▶ **ASSIGNMENT**
Your answer should consist of the lines below that hold the word "agent".

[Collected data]
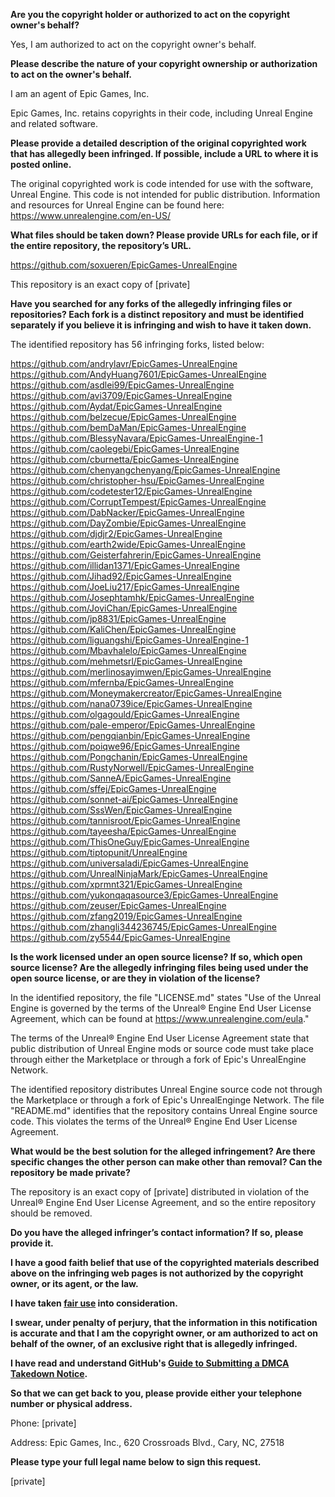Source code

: **Are you the copyright holder or authorized to act on the copyright owner's behalf?**   
   
Yes, I am authorized to act on the copyright owner's behalf.   
   
**Please describe the nature of your copyright ownership or authorization to act on the owner's behalf.**   
   
I am an agent of Epic Games, Inc.   
   
Epic Games, Inc. retains copyrights in their code, including Unreal Engine and related software.   
   
**Please provide a detailed description of the original copyrighted work that has allegedly been infringed. If possible, include a URL to where it is posted online.**   
   
The original copyrighted work is code intended for use with the software, Unreal Engine. This code is not intended for public distribution. Information and resources for Unreal Engine can be found here:   
https://www.unrealengine.com/en-US/   
   
**What files should be taken down? Please provide URLs for each file, or if the entire repository, the repository’s URL.**   
   
https://github.com/soxueren/EpicGames-UnrealEngine   
   
This repository is an exact copy of [private]  
   
**Have you searched for any forks of the allegedly infringing files or repositories? Each fork is a distinct repository and must be identified separately if you believe it is infringing and wish to have it taken down.**   
   
The identified repository has 56 infringing forks, listed below:   
   
https://github.com/andrylavr/EpicGames-UnrealEngine   
https://github.com/AndyHuang7601/EpicGames-UnrealEngine   
https://github.com/asdlei99/EpicGames-UnrealEngine   
https://github.com/avi3709/EpicGames-UnrealEngine   
https://github.com/Aydat/EpicGames-UnrealEngine   
https://github.com/belzecue/EpicGames-UnrealEngine   
https://github.com/bemDaMan/EpicGames-UnrealEngine   
https://github.com/BlessyNavara/EpicGames-UnrealEngine-1   
https://github.com/caolegebi/EpicGames-UnrealEngine   
https://github.com/cburnetta/EpicGames-UnrealEngine   
https://github.com/chenyangchenyang/EpicGames-UnrealEngine   
https://github.com/christopher-hsu/EpicGames-UnrealEngine   
https://github.com/codetester12/EpicGames-UnrealEngine   
https://github.com/CorruptTempest/EpicGames-UnrealEngine   
https://github.com/DabNacker/EpicGames-UnrealEngine   
https://github.com/DayZombie/EpicGames-UnrealEngine   
https://github.com/djdjr2/EpicGames-UnrealEngine   
https://github.com/earth2wide/EpicGames-UnrealEngine   
https://github.com/Geisterfahrerin/EpicGames-UnrealEngine   
https://github.com/illidan1371/EpicGames-UnrealEngine   
https://github.com/Jihad92/EpicGames-UnrealEngine   
https://github.com/JoeLiu217/EpicGames-UnrealEngine   
https://github.com/Josephtamhk/EpicGames-UnrealEngine   
https://github.com/JoviChan/EpicGames-UnrealEngine   
https://github.com/jp8831/EpicGames-UnrealEngine   
https://github.com/KaliChen/EpicGames-UnrealEngine   
https://github.com/liguangshi/EpicGames-UnrealEngine-1   
https://github.com/Mbavhalelo/EpicGames-UnrealEngine   
https://github.com/mehmetsrl/EpicGames-UnrealEngine   
https://github.com/merlinosayimwen/EpicGames-UnrealEngine   
https://github.com/mfernba/EpicGames-UnrealEngine   
https://github.com/Moneymakercreator/EpicGames-UnrealEngine   
https://github.com/nana0739ice/EpicGames-UnrealEngine   
https://github.com/olgagould/EpicGames-UnrealEngine   
https://github.com/pale-emperor/EpicGames-UnrealEngine   
https://github.com/pengqianbin/EpicGames-UnrealEngine   
https://github.com/poiqwe96/EpicGames-UnrealEngine   
https://github.com/Pongchanin/EpicGames-UnrealEngine   
https://github.com/RustyNorwell/EpicGames-UnrealEngine   
https://github.com/SanneA/EpicGames-UnrealEngine   
https://github.com/sffej/EpicGames-UnrealEngine   
https://github.com/sonnet-ai/EpicGames-UnrealEngine   
https://github.com/SssWen/EpicGames-UnrealEngine   
https://github.com/tannisroot/EpicGames-UnrealEngine   
https://github.com/tayeesha/EpicGames-UnrealEngine   
https://github.com/ThisOneGuy/EpicGames-UnrealEngine   
https://github.com/tiptopunit/UnrealEngine   
https://github.com/universaladi/EpicGames-UnrealEngine   
https://github.com/UnrealNinjaMark/EpicGames-UnrealEngine   
https://github.com/xprmnt321/EpicGames-UnrealEngine   
https://github.com/yukonqaqasource3/EpicGames-UnrealEngine   
https://github.com/zeuser/EpicGames-UnrealEngine   
https://github.com/zfang2019/EpicGames-UnrealEngine   
https://github.com/zhangli344236745/EpicGames-UnrealEngine   
https://github.com/zy5544/EpicGames-UnrealEngine   
   
**Is the work licensed under an open source license? If so, which open source license? Are the allegedly infringing files being used under the open source license, or are they in violation of the license?**   
   
In the identified repository, the file "LICENSE.md" states "Use of the Unreal Engine is governed by the terms of the Unreal® Engine End User License Agreement, which can be found at https://www.unrealengine.com/eula."   
   
The terms of the Unreal® Engine End User License Agreement state that public distribution of Unreal Engine mods or source code must take place through either the Marketplace or through a fork of Epic's UnrealEngine Network.   
   
The identified repository distributes Unreal Engine source code not through the Marketplace or through a fork of Epic's UnrealEnginge Network. The file "README.md" identifies that the repository contains Unreal Engine source code. This violates the terms of the Unreal® Engine End User License Agreement.   
   
**What would be the best solution for the alleged infringement? Are there specific changes the other person can make other than removal? Can the repository be made private?**   
   
The repository is an exact copy of [private] distributed in violation of the Unreal® Engine End User License Agreement, and so the entire repository should be removed.   
   
**Do you have the alleged infringer’s contact information? If so, please provide it.**   
   
**I have a good faith belief that use of the copyrighted materials described above on the infringing web pages is not authorized by the copyright owner, or its agent, or the law.**   
   
**I have taken <a href="https://www.lumendatabase.org/topics/22">fair use</a> into consideration.**   
   
**I swear, under penalty of perjury, that the information in this notification is accurate and that I am the copyright owner, or am authorized to act on behalf of the owner, of an exclusive right that is allegedly infringed.**   
   
**I have read and understand GitHub's <a href="https://help.github.com/articles/guide-to-submitting-a-dmca-takedown-notice/">Guide to Submitting a DMCA Takedown Notice</a>.**   
   
**So that we can get back to you, please provide either your telephone number or physical address.**   
   
Phone: [private]    
   
Address: Epic Games, Inc., 620 Crossroads Blvd., Cary, NC, 27518   
   
**Please type your full legal name below to sign this request.**   
   
[private]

▶ **YOUR RESPONSE**
I am an agent of Epic Games, Inc.   
**I have a good faith belief that use of the copyrighted materials described above on the infringing web pages is not authorized by the copyright owner, or its agent, or the law.**   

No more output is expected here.